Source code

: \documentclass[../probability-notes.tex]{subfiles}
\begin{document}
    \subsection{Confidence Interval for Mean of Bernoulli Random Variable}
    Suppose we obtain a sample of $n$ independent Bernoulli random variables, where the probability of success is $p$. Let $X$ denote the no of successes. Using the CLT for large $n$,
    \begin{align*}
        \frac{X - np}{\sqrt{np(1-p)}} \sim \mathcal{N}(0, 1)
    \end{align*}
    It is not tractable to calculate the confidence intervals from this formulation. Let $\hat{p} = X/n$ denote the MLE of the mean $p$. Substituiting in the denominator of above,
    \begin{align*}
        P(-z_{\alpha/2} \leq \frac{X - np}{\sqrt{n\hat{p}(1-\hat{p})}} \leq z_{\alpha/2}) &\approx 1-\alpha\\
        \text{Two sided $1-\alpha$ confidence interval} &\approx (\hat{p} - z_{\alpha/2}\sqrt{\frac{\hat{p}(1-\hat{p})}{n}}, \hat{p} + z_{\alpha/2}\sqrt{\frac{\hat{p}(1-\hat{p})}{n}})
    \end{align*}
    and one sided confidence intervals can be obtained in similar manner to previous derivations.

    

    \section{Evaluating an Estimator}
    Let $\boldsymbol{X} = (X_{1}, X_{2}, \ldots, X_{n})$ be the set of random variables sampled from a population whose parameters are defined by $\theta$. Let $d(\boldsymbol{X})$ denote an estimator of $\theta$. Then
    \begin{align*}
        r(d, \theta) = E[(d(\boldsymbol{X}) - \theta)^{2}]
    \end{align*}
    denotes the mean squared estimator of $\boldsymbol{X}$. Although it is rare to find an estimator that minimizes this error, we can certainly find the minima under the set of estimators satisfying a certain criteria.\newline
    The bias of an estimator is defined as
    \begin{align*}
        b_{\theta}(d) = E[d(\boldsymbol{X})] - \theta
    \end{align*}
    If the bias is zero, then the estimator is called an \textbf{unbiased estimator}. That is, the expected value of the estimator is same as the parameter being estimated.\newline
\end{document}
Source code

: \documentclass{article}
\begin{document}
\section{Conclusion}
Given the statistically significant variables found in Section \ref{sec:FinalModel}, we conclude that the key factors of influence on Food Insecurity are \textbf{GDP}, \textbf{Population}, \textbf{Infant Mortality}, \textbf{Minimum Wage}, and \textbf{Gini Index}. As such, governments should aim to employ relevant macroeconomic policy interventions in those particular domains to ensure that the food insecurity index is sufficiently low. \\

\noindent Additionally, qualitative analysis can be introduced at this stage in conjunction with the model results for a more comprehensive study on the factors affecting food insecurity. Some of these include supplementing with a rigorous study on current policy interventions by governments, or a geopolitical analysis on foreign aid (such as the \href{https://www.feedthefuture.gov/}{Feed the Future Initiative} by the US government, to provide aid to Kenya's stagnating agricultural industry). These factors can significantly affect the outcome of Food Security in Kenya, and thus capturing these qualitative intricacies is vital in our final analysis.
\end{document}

-*-*-

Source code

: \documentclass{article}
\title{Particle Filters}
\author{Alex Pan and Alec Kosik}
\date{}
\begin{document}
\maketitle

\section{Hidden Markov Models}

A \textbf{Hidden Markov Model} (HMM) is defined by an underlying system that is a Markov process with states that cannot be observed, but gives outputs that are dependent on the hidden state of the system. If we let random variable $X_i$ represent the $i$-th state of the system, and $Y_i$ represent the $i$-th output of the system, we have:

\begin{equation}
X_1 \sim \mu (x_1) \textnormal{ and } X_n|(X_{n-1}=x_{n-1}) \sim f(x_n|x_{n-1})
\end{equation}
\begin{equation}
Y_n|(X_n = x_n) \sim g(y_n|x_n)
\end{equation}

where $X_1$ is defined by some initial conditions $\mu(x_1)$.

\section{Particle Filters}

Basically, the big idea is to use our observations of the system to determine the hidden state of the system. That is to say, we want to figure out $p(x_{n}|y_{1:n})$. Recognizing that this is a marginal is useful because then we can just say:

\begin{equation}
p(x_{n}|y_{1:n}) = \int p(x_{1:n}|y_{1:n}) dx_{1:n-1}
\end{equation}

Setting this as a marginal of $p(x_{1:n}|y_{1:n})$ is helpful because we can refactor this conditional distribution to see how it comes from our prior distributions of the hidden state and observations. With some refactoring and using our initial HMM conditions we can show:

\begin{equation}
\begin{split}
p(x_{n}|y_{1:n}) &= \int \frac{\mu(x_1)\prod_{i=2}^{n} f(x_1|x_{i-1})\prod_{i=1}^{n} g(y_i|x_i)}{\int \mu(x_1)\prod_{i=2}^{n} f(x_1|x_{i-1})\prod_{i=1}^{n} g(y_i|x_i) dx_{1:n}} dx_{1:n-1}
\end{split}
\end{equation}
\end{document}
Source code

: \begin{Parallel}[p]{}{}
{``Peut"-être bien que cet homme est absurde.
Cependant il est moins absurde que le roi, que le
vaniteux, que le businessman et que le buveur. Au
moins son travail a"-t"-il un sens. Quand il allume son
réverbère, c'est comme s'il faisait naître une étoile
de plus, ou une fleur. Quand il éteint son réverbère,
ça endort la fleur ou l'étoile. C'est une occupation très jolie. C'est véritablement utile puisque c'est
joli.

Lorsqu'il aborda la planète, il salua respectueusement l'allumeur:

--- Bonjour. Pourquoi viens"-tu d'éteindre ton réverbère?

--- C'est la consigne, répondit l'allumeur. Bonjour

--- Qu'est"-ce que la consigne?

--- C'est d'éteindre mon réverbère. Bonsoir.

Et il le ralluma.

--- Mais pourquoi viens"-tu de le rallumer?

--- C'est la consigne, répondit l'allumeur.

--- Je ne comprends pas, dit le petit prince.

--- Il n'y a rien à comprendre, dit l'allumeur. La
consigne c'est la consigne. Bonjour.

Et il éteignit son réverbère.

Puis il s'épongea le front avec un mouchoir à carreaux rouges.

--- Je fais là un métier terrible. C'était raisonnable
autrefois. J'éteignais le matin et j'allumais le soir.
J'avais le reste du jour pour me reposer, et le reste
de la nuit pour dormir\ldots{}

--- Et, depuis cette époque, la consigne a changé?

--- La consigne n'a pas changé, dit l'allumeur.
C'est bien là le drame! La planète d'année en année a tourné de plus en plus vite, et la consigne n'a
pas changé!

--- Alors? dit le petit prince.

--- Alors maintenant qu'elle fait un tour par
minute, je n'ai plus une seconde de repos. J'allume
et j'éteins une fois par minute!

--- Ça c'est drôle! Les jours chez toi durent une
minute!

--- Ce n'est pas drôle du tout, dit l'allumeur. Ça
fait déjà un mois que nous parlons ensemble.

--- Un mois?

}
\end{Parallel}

-*-*-

_Task statement_.
Say the number of lines in the records above that include the string "étoile", and no more.

_Output_.
2